Print the whole listing below exactly, skipping every picture.

Data for the task Start Marker

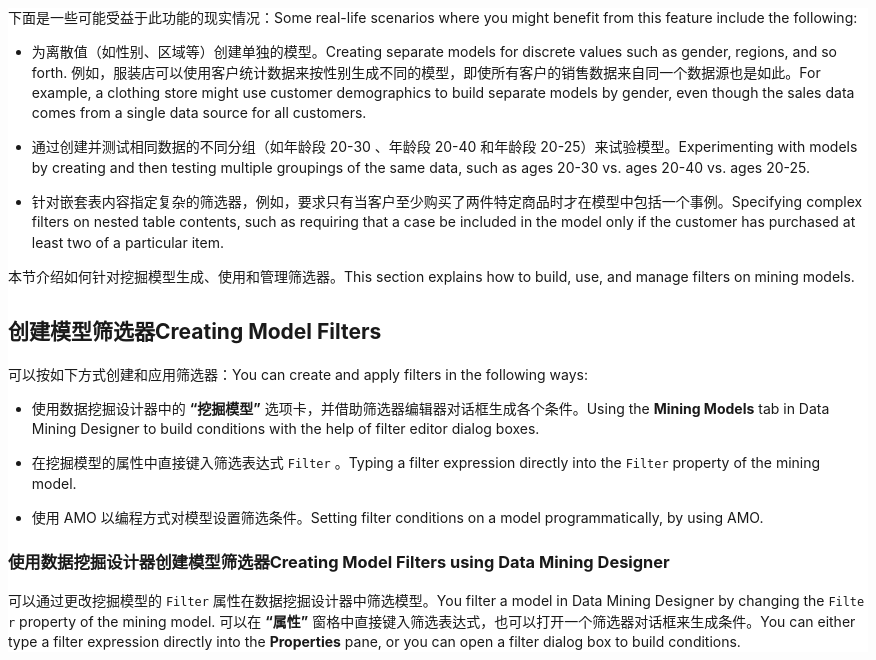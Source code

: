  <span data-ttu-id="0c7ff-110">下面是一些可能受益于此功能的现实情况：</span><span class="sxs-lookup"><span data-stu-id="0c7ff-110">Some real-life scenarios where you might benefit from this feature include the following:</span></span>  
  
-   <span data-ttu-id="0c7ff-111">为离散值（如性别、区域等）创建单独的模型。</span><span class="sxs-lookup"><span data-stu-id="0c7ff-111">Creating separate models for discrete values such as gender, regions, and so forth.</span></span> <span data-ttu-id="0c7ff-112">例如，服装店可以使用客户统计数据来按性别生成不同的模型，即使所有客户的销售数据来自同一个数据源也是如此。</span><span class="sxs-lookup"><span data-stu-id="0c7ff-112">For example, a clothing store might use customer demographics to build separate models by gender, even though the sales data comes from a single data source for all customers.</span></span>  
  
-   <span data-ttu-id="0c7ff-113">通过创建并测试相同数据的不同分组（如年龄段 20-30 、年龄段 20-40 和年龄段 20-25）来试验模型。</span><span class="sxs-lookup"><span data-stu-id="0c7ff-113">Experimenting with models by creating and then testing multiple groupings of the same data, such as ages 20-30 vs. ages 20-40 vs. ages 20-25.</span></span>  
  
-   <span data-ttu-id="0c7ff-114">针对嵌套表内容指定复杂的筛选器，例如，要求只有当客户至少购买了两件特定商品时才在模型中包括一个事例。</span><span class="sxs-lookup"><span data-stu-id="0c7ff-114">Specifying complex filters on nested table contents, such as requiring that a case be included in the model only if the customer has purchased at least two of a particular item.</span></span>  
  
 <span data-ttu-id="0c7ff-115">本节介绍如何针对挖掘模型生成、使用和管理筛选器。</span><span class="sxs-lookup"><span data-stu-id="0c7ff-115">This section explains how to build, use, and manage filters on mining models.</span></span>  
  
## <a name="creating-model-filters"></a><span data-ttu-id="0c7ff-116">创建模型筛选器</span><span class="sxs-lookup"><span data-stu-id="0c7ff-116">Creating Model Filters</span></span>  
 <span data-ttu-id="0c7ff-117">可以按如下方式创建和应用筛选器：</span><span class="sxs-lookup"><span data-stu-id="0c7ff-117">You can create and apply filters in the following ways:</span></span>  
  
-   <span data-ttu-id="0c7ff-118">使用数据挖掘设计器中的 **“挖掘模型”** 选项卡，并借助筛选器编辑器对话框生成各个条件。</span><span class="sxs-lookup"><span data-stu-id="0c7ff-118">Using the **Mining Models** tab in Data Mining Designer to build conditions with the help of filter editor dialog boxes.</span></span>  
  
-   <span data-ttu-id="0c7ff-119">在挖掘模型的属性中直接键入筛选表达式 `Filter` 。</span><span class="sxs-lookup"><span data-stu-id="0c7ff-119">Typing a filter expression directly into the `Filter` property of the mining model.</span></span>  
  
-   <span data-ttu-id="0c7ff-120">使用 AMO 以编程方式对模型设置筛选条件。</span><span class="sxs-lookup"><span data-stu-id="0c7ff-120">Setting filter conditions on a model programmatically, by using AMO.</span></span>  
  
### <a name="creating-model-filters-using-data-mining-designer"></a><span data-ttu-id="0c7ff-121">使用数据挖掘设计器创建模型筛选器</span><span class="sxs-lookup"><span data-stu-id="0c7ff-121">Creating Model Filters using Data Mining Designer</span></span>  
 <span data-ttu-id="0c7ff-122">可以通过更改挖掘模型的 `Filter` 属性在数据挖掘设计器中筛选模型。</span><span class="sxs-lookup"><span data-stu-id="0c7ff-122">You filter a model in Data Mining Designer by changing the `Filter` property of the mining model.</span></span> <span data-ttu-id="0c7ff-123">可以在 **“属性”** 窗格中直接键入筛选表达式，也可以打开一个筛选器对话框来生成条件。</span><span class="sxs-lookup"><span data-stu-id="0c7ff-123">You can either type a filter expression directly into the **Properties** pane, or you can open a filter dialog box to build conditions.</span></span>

Data for the task End Marker

▶ _Answer area_
Source code

:  <span data-ttu-id="0c7ff-110">下面是一些可能受益于此功能的现实情况：</span><span class="sxs-lookup"><span data-stu-id="0c7ff-110">Some real-life scenarios where you might benefit from this feature include the following:</span></span>  
  
-   <span data-ttu-id="0c7ff-111">为离散值（如性别、区域等）创建单独的模型。</span><span class="sxs-lookup"><span data-stu-id="0c7ff-111">Creating separate models for discrete values such as gender, regions, and so forth.</span></span> <span data-ttu-id="0c7ff-112">例如，服装店可以使用客户统计数据来按性别生成不同的模型，即使所有客户的销售数据来自同一个数据源也是如此。</span><span class="sxs-lookup"><span data-stu-id="0c7ff-112">For example, a clothing store might use customer demographics to build separate models by gender, even though the sales data comes from a single data source for all customers.</span></span>  
  
-   <span data-ttu-id="0c7ff-113">通过创建并测试相同数据的不同分组（如年龄段 20-30 、年龄段 20-40 和年龄段 20-25）来试验模型。</span><span class="sxs-lookup"><span data-stu-id="0c7ff-113">Experimenting with models by creating and then testing multiple groupings of the same data, such as ages 20-30 vs. ages 20-40 vs. ages 20-25.</span></span>  
  
-   <span data-ttu-id="0c7ff-114">针对嵌套表内容指定复杂的筛选器，例如，要求只有当客户至少购买了两件特定商品时才在模型中包括一个事例。</span><span class="sxs-lookup"><span data-stu-id="0c7ff-114">Specifying complex filters on nested table contents, such as requiring that a case be included in the model only if the customer has purchased at least two of a particular item.</span></span>  
  
 <span data-ttu-id="0c7ff-115">本节介绍如何针对挖掘模型生成、使用和管理筛选器。</span><span class="sxs-lookup"><span data-stu-id="0c7ff-115">This section explains how to build, use, and manage filters on mining models.</span></span>  
  
## <a name="creating-model-filters"></a><span data-ttu-id="0c7ff-116">创建模型筛选器</span><span class="sxs-lookup"><span data-stu-id="0c7ff-116">Creating Model Filters</span></span>  
 <span data-ttu-id="0c7ff-117">可以按如下方式创建和应用筛选器：</span><span class="sxs-lookup"><span data-stu-id="0c7ff-117">You can create and apply filters in the following ways:</span></span>  
  
-   <span data-ttu-id="0c7ff-118">使用数据挖掘设计器中的 **“挖掘模型”** 选项卡，并借助筛选器编辑器对话框生成各个条件。</span><span class="sxs-lookup"><span data-stu-id="0c7ff-118">Using the **Mining Models** tab in Data Mining Designer to build conditions with the help of filter editor dialog boxes.</span></span>  
  
-   <span data-ttu-id="0c7ff-119">在挖掘模型的属性中直接键入筛选表达式 `Filter` 。</span><span class="sxs-lookup"><span data-stu-id="0c7ff-119">Typing a filter expression directly into the `Filter` property of the mining model.</span></span>  
  
-   <span data-ttu-id="0c7ff-120">使用 AMO 以编程方式对模型设置筛选条件。</span><span class="sxs-lookup"><span data-stu-id="0c7ff-120">Setting filter conditions on a model programmatically, by using AMO.</span></span>  
  
### <a name="creating-model-filters-using-data-mining-designer"></a><span data-ttu-id="0c7ff-121">使用数据挖掘设计器创建模型筛选器</span><span class="sxs-lookup"><span data-stu-id="0c7ff-121">Creating Model Filters using Data Mining Designer</span></span>  
 <span data-ttu-id="0c7ff-122">可以通过更改挖掘模型的 `Filter` 属性在数据挖掘设计器中筛选模型。</span><span class="sxs-lookup"><span data-stu-id="0c7ff-122">You filter a model in Data Mining Designer by changing the `Filter` property of the mining model.</span></span> <span data-ttu-id="0c7ff-123">可以在 **“属性”** 窗格中直接键入筛选表达式，也可以打开一个筛选器对话框来生成条件。</span><span class="sxs-lookup"><span data-stu-id="0c7ff-123">You can either type a filter expression directly into the **Properties** pane, or you can open a filter dialog box to build conditions.</span></span>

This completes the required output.